Walking to my condominium on First Hill, I see the stark contrast between the lives of my inside neighbors and the lives of my outside neighbors. My inside neighbors went to college, have advanced degrees. My outside neighbors speak in voices, sleep on benches and buses, and battle addiction, having been brought low by the harsh headwinds of rising housing costs, domestic violence, lack of mental-health care and opioids.

The problem is ours, but so is the solution. I am convinced a drive that combines advocacy and private and government funding will turn this situation around. The possibilities are unlimited.

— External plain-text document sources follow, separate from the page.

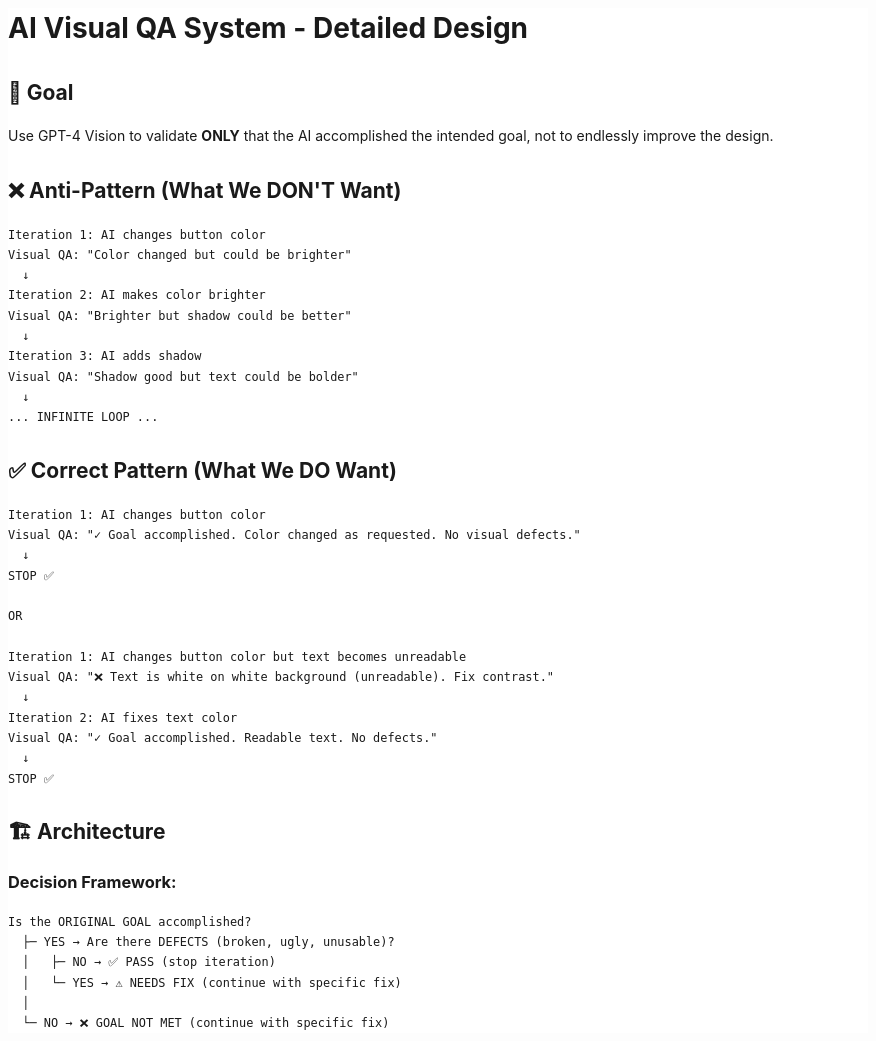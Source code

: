 # AI Visual QA System - Detailed Design

## 🎯 Goal

Use GPT-4 Vision to validate **ONLY** that the AI accomplished the intended goal, not to endlessly improve the design.

## ❌ Anti-Pattern (What We DON'T Want)

```
Iteration 1: AI changes button color
Visual QA: "Color changed but could be brighter"
  ↓
Iteration 2: AI makes color brighter
Visual QA: "Brighter but shadow could be better"
  ↓
Iteration 3: AI adds shadow
Visual QA: "Shadow good but text could be bolder"
  ↓
... INFINITE LOOP ...
```

## ✅ Correct Pattern (What We DO Want)

```
Iteration 1: AI changes button color
Visual QA: "✓ Goal accomplished. Color changed as requested. No visual defects."
  ↓
STOP ✅

OR

Iteration 1: AI changes button color but text becomes unreadable
Visual QA: "❌ Text is white on white background (unreadable). Fix contrast."
  ↓
Iteration 2: AI fixes text color
Visual QA: "✓ Goal accomplished. Readable text. No defects."
  ↓
STOP ✅
```

## 🏗️ Architecture

### Decision Framework:

```
Is the ORIGINAL GOAL accomplished?
  ├─ YES → Are there DEFECTS (broken, ugly, unusable)?
  │   ├─ NO → ✅ PASS (stop iteration)
  │   └─ YES → ⚠️ NEEDS FIX (continue with specific fix)
  │
  └─ NO → ❌ GOAL NOT MET (continue with specific fix)
```
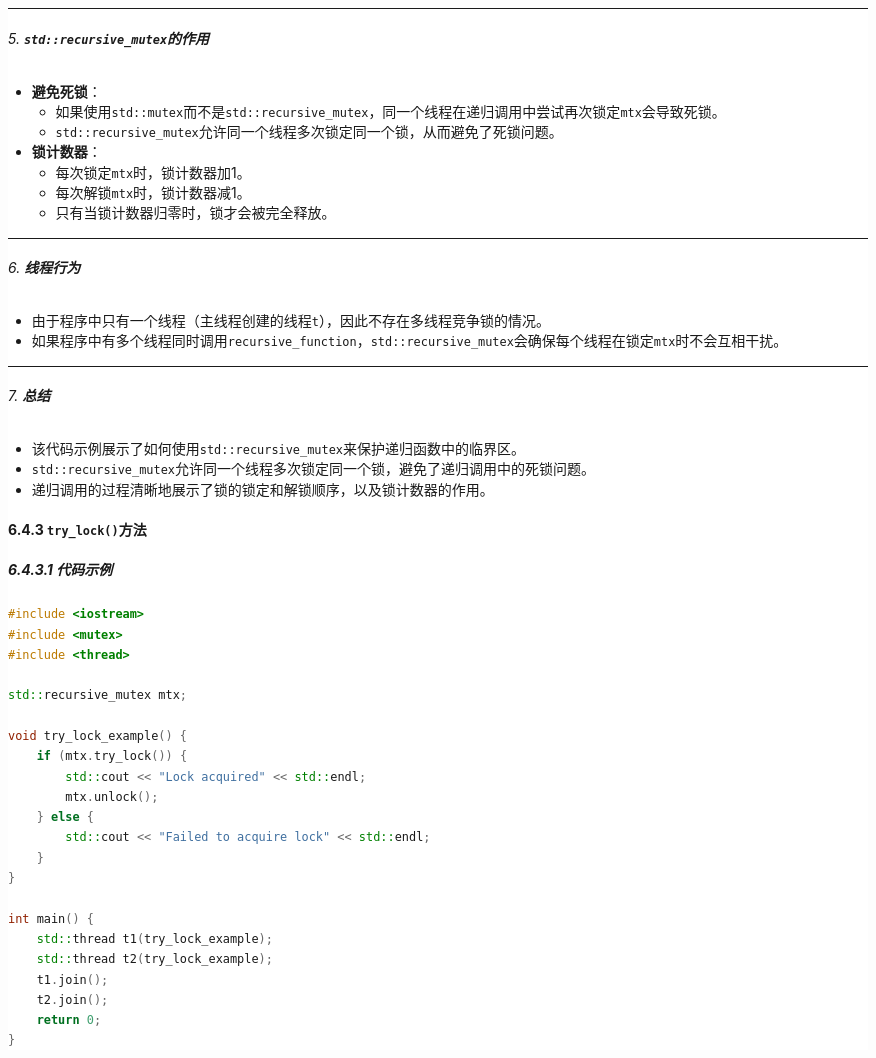 ------

###### 5. **`std::recursive_mutex`的作用**

- **避免死锁**：
  - 如果使用`std::mutex`而不是`std::recursive_mutex`，同一个线程在递归调用中尝试再次锁定`mtx`会导致死锁。
  - `std::recursive_mutex`允许同一个线程多次锁定同一个锁，从而避免了死锁问题。
- **锁计数器**：
  - 每次锁定`mtx`时，锁计数器加1。
  - 每次解锁`mtx`时，锁计数器减1。
  - 只有当锁计数器归零时，锁才会被完全释放。

------

###### 6. **线程行为**

- 由于程序中只有一个线程（主线程创建的线程`t`），因此不存在多线程竞争锁的情况。
- 如果程序中有多个线程同时调用`recursive_function`，`std::recursive_mutex`会确保每个线程在锁定`mtx`时不会互相干扰。

------

###### 7. **总结**

- 该代码示例展示了如何使用`std::recursive_mutex`来保护递归函数中的临界区。
- `std::recursive_mutex`允许同一个线程多次锁定同一个锁，避免了递归调用中的死锁问题。
- 递归调用的过程清晰地展示了锁的锁定和解锁顺序，以及锁计数器的作用。

#### 6.4.3 `try_lock()`方法

##### 6.4.3.1 代码示例
```cpp
#include <iostream>
#include <mutex>
#include <thread>

std::recursive_mutex mtx;

void try_lock_example() {
    if (mtx.try_lock()) {
        std::cout << "Lock acquired" << std::endl;
        mtx.unlock();
    } else {
        std::cout << "Failed to acquire lock" << std::endl;
    }
}

int main() {
    std::thread t1(try_lock_example);
    std::thread t2(try_lock_example);
    t1.join();
    t2.join();
    return 0;
}
```
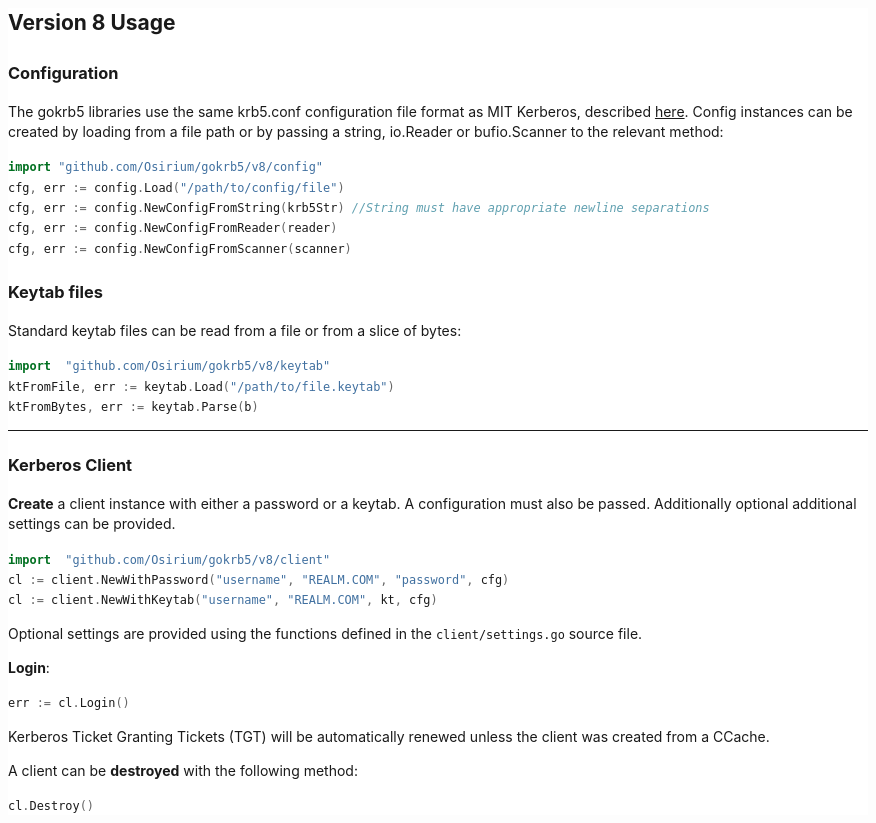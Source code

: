 ## Version 8 Usage

### Configuration

The gokrb5 libraries use the same krb5.conf configuration file format as MIT Kerberos,
described [here](https://web.mit.edu/kerberos/krb5-latest/doc/admin/conf_files/krb5_conf.html).
Config instances can be created by loading from a file path or by passing a string, io.Reader or bufio.Scanner to the
relevant method:

```go
import "github.com/Osirium/gokrb5/v8/config"
cfg, err := config.Load("/path/to/config/file")
cfg, err := config.NewConfigFromString(krb5Str) //String must have appropriate newline separations
cfg, err := config.NewConfigFromReader(reader)
cfg, err := config.NewConfigFromScanner(scanner)
```

### Keytab files

Standard keytab files can be read from a file or from a slice of bytes:

```go
import 	"github.com/Osirium/gokrb5/v8/keytab"
ktFromFile, err := keytab.Load("/path/to/file.keytab")
ktFromBytes, err := keytab.Parse(b)

```

---

### Kerberos Client

**Create** a client instance with either a password or a keytab.
A configuration must also be passed. Additionally optional additional settings can be provided.

```go
import 	"github.com/Osirium/gokrb5/v8/client"
cl := client.NewWithPassword("username", "REALM.COM", "password", cfg)
cl := client.NewWithKeytab("username", "REALM.COM", kt, cfg)
```

Optional settings are provided using the functions defined in the `client/settings.go` source file.

**Login**:

```go
err := cl.Login()
```

Kerberos Ticket Granting Tickets (TGT) will be automatically renewed unless the client was created from a CCache.

A client can be **destroyed** with the following method:

```go
cl.Destroy()
```
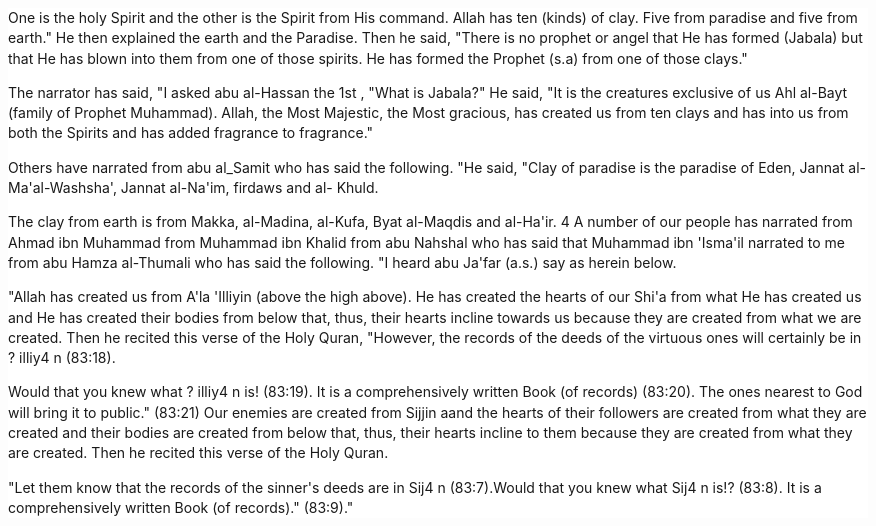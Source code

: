 One is the holy Spirit and the other is the Spirit from His command.
Allah has ten (kinds) of clay. Five from paradise and five from earth."
He then explained the earth and the Paradise. Then he said, "There is no
prophet or angel that He has formed (Jabala) but that He has blown into
them from one of those spirits. He has formed the Prophet (s.a) from one
of those clays."

The narrator has said, "I asked abu al-Hassan the 1st , "What is
Jabala?" He said, "It is the creatures exclusive of us Ahl al-Bayt
(family of Prophet Muhammad). Allah, the Most Majestic, the Most
gracious, has created us from ten clays and has into us from both the
Spirits and has added fragrance to fragrance."

Others have narrated from abu al\_Samit who has said the following. "He
said, "Clay of paradise is the paradise of Eden, Jannat
al-Ma'al-Washsha', Jannat al-Na'im, firdaws and al- Khuld.

The clay from earth is from Makka, al-Madina, al-Kufa, Byat al-Maqdis
and al-Ha'ir. 4 A number of our people has narrated from Ahmad ibn
Muhammad from Muhammad ibn Khalid from abu Nahshal who has said that
Muhammad ibn 'Isma'il narrated to me from abu Hamza al-Thumali who has
said the following. "I heard abu Ja'far (a.s.) say as herein below.

"Allah has created us from A'la 'Illiyin (above the high above). He has
created the hearts of our Shi'a from what He has created us and He has
created their bodies from below that, thus, their hearts incline towards
us because they are created from what we are created. Then he recited
this verse of the Holy Quran, "However, the records of the deeds of the
virtuous ones will certainly be in ? illiy4 n (83:18).

Would that you knew what ? illiy4 n is! (83:19). It is a
comprehensively written Book (of records) (83:20). The ones nearest to
God will bring it to public." (83:21) Our enemies are created from
Sijjin aand the hearts of their followers are created from what they are
created and their bodies are created from below that, thus, their hearts
incline to them because they are created from what they are created.
Then he recited this verse of the Holy Quran.

"Let them know that the records of the sinner's deeds are in Sij4 n
(83:7).Would that you knew what Sij4 n is!? (83:8). It is a
comprehensively written Book (of records)." (83:9)."


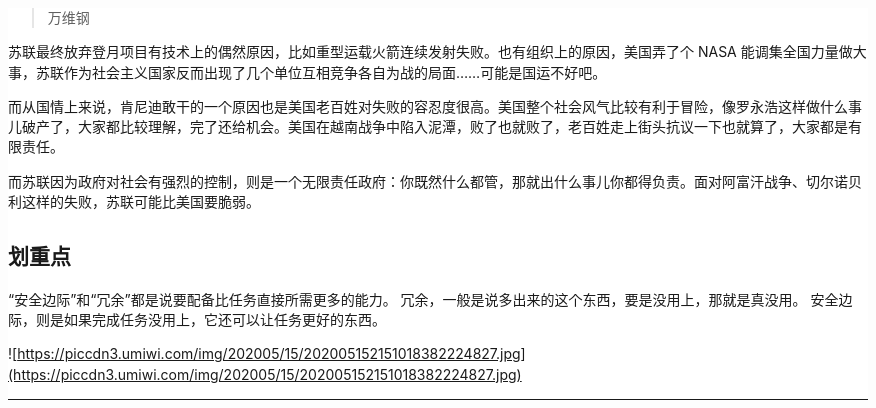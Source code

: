 > 万维钢

苏联最终放弃登月项目有技术上的偶然原因，比如重型运载火箭连续发射失败。也有组织上的原因，美国弄了个 NASA 能调集全国力量做大事，苏联作为社会主义国家反而出现了几个单位互相竞争各自为战的局面……可能是国运不好吧。

而从国情上来说，肯尼迪敢干的一个原因也是美国老百姓对失败的容忍度很高。美国整个社会风气比较有利于冒险，像罗永浩这样做什么事儿破产了，大家都比较理解，完了还给机会。美国在越南战争中陷入泥潭，败了也就败了，老百姓走上街头抗议一下也就算了，大家都是有限责任。

而苏联因为政府对社会有强烈的控制，则是一个无限责任政府：你既然什么都管，那就出什么事儿你都得负责。面对阿富汗战争、切尔诺贝利这样的失败，苏联可能比美国要脆弱。

## 划重点

“安全边际”和“冗余”都是说要配备比任务直接所需更多的能力。
冗余，一般是说多出来的这个东西，要是没用上，那就是真没用。
安全边际，则是如果完成任务没用上，它还可以让任务更好的东西。

![https://piccdn3.umiwi.com/img/202005/15/202005152151018382224827.jpg](https://piccdn3.umiwi.com/img/202005/15/202005152151018382224827.jpg)

---
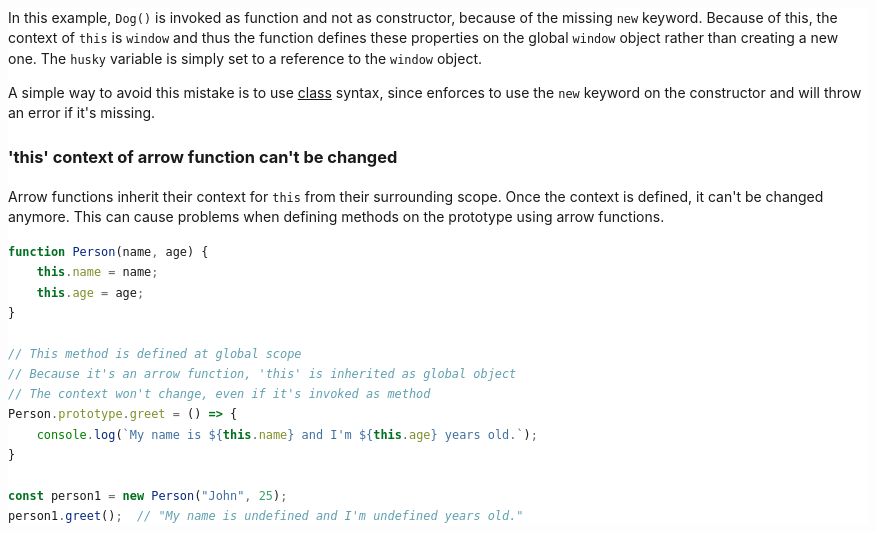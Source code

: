 In this example, `Dog()` is invoked as function and not as constructor, because of the missing `new` keyword. Because of this, the context of `this` is `window` and thus the function defines these properties on the global `window` object rather than creating a new one. The `husky` variable is simply set to a reference to the `window` object.

A simple way to avoid this mistake is to use [class](js_classes.md) syntax, since enforces to use the `new` keyword on the constructor and will throw an error if it's missing.

### 'this' context of arrow function can't be changed

Arrow functions inherit their context for `this` from their surrounding scope. Once the context is defined, it can't be changed anymore. This can cause problems when defining methods on the prototype using arrow functions.

```js
function Person(name, age) {
	this.name = name;
	this.age = age;
}

// This method is defined at global scope
// Because it's an arrow function, 'this' is inherited as global object
// The context won't change, even if it's invoked as method
Person.prototype.greet = () => {
	console.log(`My name is ${this.name} and I'm ${this.age} years old.`);
}

const person1 = new Person("John", 25);
person1.greet();  // "My name is undefined and I'm undefined years old."
```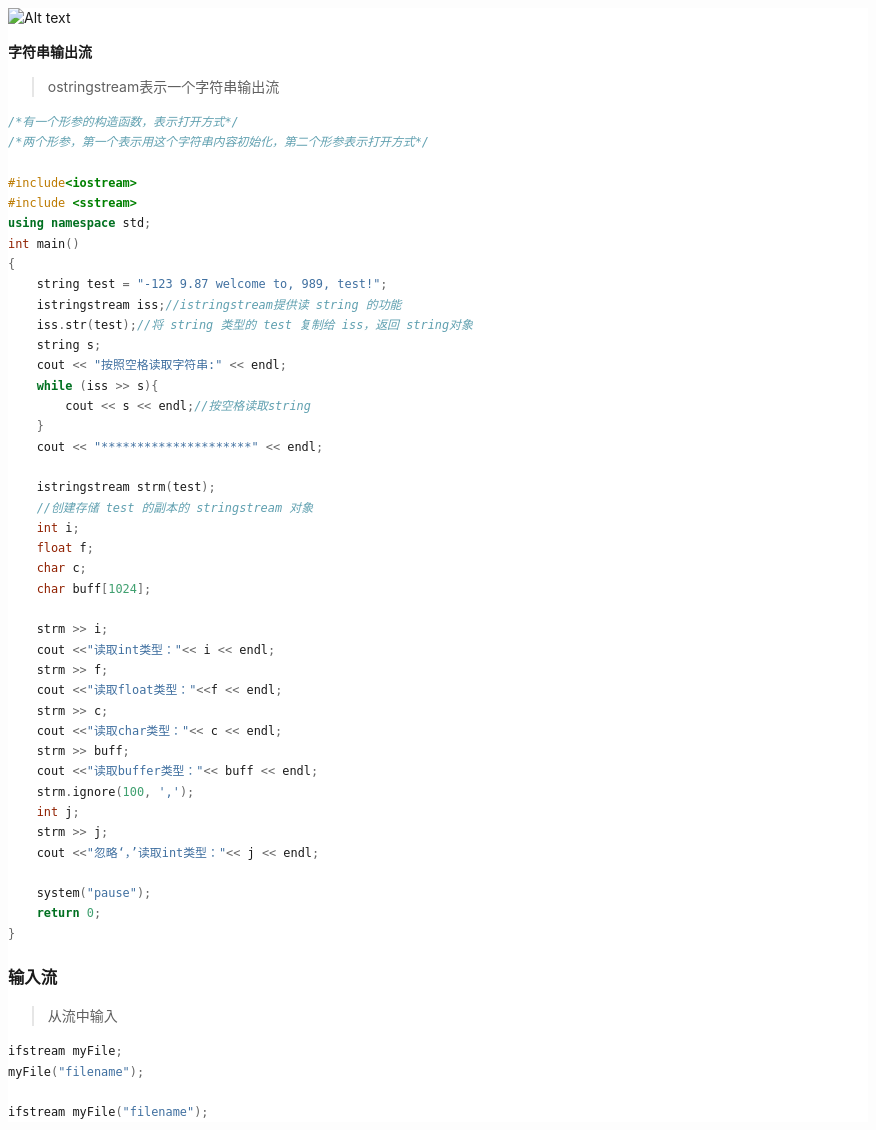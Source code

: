 ![Alt text](c++.assets/1530415500862.png)

**字符串输出流**
>ostringstream表示一个字符串输出流

```cpp
/*有一个形参的构造函数，表示打开方式*/
/*两个形参，第一个表示用这个字符串内容初始化，第二个形参表示打开方式*/

#include<iostream>
#include <sstream> 
using namespace std;
int main()
{
	string test = "-123 9.87 welcome to, 989, test!";
	istringstream iss;//istringstream提供读 string 的功能
	iss.str(test);//将 string 类型的 test 复制给 iss，返回 string对象
	string s;
	cout << "按照空格读取字符串:" << endl;
	while (iss >> s){
		cout << s << endl;//按空格读取string
	}
	cout << "*********************" << endl;
 
	istringstream strm(test); 
	//创建存储 test 的副本的 stringstream 对象
	int i;
	float f;
	char c;
	char buff[1024];
 
	strm >> i;
	cout <<"读取int类型："<< i << endl;
	strm >> f;
	cout <<"读取float类型："<<f << endl;
	strm >> c;
	cout <<"读取char类型："<< c << endl;
	strm >> buff;
	cout <<"读取buffer类型："<< buff << endl;
	strm.ignore(100, ',');
	int j;
	strm >> j;
	cout <<"忽略‘，’读取int类型："<< j << endl;
 
	system("pause");
	return 0;
}
```

### 输入流

>从流中输入
```cpp
ifstream myFile;
myFile("filename");

ifstream myFile("filename");
```
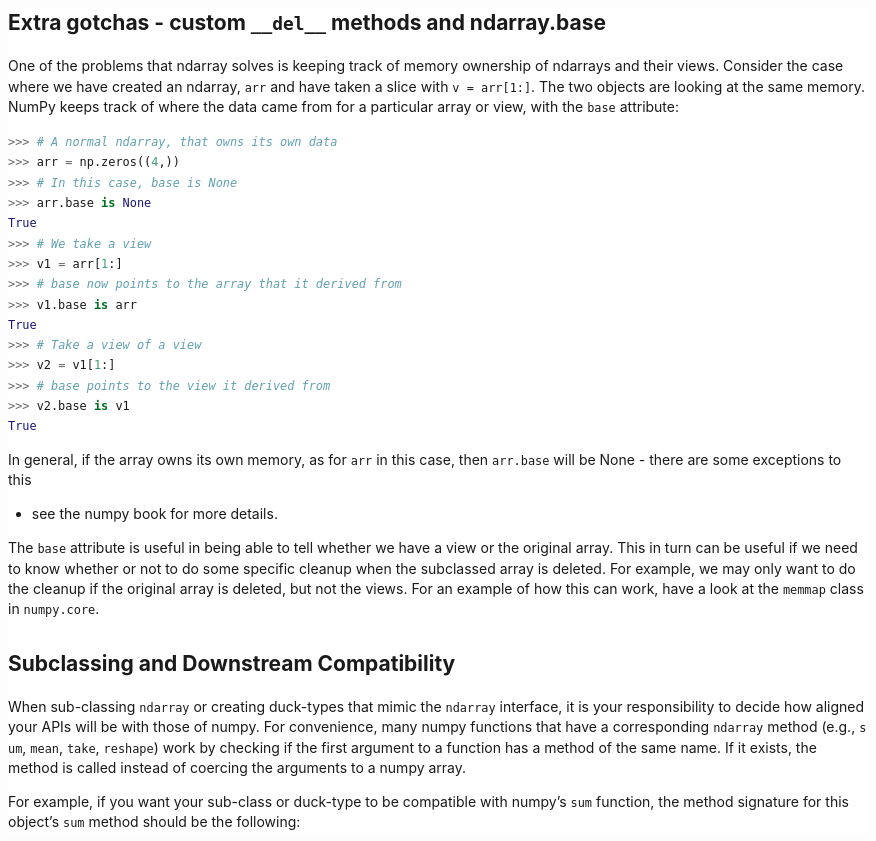 ## Extra gotchas - custom ``__del__`` methods and ndarray.base

One of the problems that ndarray solves is keeping track of memory
ownership of ndarrays and their views.  Consider the case where we have
created an ndarray, ``arr`` and have taken a slice with ``v = arr[1:]``.
The two objects are looking at the same memory.  NumPy keeps track of
where the data came from for a particular array or view, with the
``base`` attribute:

``` python
>>> # A normal ndarray, that owns its own data
>>> arr = np.zeros((4,))
>>> # In this case, base is None
>>> arr.base is None
True
>>> # We take a view
>>> v1 = arr[1:]
>>> # base now points to the array that it derived from
>>> v1.base is arr
True
>>> # Take a view of a view
>>> v2 = v1[1:]
>>> # base points to the view it derived from
>>> v2.base is v1
True
```

In general, if the array owns its own memory, as for ``arr`` in this
case, then ``arr.base`` will be None - there are some exceptions to this
- see the numpy book for more details.

The ``base`` attribute is useful in being able to tell whether we have
a view or the original array.  This in turn can be useful if we need
to know whether or not to do some specific cleanup when the subclassed
array is deleted.  For example, we may only want to do the cleanup if
the original array is deleted, but not the views.  For an example of
how this can work, have a look at the ``memmap`` class in
``numpy.core``.

## Subclassing and Downstream Compatibility

When sub-classing ``ndarray`` or creating duck-types that mimic the ``ndarray``
interface, it is your responsibility to decide how aligned your APIs will be
with those of numpy. For convenience, many numpy functions that have a corresponding
``ndarray`` method (e.g., ``sum``, ``mean``, ``take``, ``reshape``) work by checking
if the first argument to a function has a method of the same name. If it exists, the
method is called instead of coercing the arguments to a numpy array.

For example, if you want your sub-class or duck-type to be compatible with
numpy’s ``sum`` function, the method signature for this object’s ``sum`` method
should be the following:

I am so proud of my inside neighbors, who have formed a Committee on Homelessness; hosted nonprofits; and emptied their closets and storage bins to donate clothing and other supplies to our outside neighbors. We are preparing Thanksgiving for the homeless. We make sandwiches for a men’s shelter. We deliver warm clothing to YouthCare and furniture to St. Francis House. We help young children learn to read. We hope doing so will inspire other buildings to do the same. One neighbor, a psychiatrist, visits St. James Cathedral, where 150 homeless are fed every night. “I just listen to their stories,” he tells me.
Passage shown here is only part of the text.